▶ **AIM OF THE EXERCISE**: Read the records and gather each line that includes "version".

Dataset records
□ □ □

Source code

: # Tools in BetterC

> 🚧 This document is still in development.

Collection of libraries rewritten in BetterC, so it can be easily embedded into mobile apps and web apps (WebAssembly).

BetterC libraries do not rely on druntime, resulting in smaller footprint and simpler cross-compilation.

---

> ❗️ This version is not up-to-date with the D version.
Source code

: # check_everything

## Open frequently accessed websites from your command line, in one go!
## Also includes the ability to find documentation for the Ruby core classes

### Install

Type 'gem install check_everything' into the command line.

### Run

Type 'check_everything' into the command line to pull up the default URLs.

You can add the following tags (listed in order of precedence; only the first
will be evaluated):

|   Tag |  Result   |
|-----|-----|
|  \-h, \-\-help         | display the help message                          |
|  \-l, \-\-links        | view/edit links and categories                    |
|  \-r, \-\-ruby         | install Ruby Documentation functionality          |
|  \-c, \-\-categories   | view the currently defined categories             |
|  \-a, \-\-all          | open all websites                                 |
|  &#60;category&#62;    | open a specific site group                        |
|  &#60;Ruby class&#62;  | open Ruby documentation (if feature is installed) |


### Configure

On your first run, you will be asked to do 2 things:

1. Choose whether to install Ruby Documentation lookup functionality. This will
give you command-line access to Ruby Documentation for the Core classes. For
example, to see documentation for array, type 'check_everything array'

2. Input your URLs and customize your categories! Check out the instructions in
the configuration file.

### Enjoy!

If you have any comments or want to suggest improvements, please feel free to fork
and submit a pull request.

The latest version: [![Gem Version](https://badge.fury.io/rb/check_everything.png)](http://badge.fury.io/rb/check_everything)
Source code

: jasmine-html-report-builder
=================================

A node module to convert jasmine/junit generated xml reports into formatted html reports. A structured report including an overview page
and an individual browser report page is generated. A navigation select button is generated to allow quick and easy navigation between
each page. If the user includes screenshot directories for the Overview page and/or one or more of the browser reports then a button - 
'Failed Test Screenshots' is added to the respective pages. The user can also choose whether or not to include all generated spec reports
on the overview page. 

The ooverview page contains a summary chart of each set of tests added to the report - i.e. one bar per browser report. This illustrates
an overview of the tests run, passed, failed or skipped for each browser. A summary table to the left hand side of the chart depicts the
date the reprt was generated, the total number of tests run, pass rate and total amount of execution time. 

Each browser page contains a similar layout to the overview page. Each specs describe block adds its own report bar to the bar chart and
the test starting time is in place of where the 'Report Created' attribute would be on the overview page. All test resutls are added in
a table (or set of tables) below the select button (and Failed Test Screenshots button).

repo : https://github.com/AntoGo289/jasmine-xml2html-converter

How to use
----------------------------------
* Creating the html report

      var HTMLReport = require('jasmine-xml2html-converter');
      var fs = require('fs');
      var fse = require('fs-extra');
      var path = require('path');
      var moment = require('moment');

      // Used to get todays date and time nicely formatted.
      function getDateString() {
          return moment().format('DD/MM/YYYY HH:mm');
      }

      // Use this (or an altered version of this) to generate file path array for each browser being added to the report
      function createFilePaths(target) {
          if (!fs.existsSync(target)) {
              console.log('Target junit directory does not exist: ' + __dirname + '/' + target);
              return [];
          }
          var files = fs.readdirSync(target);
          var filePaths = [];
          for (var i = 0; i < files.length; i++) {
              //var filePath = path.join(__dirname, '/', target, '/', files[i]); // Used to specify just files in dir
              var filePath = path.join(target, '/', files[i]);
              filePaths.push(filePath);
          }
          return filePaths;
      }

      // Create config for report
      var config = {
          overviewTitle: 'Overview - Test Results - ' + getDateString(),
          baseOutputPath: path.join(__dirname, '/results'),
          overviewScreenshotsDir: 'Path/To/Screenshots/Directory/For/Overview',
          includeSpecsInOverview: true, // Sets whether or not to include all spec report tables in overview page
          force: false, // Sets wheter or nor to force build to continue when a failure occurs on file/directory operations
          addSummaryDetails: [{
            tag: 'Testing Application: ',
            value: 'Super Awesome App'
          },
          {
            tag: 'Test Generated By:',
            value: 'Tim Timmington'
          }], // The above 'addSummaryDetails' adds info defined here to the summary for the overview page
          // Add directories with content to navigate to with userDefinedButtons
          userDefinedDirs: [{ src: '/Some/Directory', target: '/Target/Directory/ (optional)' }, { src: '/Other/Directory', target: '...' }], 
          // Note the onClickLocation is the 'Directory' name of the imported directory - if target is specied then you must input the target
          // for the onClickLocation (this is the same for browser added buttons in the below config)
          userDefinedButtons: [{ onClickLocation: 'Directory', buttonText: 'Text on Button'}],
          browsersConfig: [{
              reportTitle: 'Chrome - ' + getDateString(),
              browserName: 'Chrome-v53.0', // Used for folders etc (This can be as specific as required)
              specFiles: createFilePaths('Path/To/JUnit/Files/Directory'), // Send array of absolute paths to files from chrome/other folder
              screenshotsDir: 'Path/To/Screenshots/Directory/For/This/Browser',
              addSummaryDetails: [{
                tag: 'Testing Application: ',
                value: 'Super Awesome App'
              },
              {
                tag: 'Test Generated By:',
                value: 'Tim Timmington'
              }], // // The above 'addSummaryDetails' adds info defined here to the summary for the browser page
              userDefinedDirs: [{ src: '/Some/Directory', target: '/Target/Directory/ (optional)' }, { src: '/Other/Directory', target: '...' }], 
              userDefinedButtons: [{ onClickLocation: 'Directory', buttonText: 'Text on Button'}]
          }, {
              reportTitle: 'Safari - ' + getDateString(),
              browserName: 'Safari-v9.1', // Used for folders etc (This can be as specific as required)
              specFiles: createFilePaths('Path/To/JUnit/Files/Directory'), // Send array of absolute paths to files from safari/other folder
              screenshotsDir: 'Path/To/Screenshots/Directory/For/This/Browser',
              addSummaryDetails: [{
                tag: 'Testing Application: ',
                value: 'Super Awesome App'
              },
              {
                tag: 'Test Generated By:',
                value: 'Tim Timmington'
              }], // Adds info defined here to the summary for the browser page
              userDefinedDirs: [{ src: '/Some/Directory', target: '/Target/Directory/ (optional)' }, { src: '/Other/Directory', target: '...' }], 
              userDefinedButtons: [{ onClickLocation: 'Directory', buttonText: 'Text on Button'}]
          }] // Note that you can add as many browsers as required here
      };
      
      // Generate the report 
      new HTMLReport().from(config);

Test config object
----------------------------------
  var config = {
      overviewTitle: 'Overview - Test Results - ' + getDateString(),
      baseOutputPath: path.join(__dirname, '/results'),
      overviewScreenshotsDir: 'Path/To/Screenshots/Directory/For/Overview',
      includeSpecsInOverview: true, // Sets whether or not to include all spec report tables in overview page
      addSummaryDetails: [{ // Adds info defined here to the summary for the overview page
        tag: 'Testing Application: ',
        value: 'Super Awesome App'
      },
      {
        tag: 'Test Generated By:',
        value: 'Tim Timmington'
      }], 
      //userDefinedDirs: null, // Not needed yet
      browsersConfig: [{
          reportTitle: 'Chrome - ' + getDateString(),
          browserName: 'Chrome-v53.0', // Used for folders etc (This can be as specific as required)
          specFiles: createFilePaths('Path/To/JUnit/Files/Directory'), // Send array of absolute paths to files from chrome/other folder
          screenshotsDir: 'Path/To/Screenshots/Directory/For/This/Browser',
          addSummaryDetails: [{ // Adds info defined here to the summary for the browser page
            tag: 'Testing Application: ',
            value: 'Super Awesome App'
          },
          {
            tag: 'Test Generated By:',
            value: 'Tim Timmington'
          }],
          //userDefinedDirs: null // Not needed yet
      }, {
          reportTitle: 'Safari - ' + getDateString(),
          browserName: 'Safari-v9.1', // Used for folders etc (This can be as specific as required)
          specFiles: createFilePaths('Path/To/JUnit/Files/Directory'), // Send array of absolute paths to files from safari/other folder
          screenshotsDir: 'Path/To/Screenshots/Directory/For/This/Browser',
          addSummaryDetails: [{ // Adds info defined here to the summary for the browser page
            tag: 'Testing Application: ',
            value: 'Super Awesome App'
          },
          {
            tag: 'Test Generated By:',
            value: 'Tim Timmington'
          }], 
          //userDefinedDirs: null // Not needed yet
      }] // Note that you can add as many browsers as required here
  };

□ □ □

▶ **REPLY TO THE EXERCISE**:
> ❗️ This version is not up-to-date with the D version.
The latest version: [![Gem Version](https://badge.fury.io/rb/check_everything.png)](http://badge.fury.io/rb/check_everything)
      // Use this (or an altered version of this) to generate file path array for each browser being added to the report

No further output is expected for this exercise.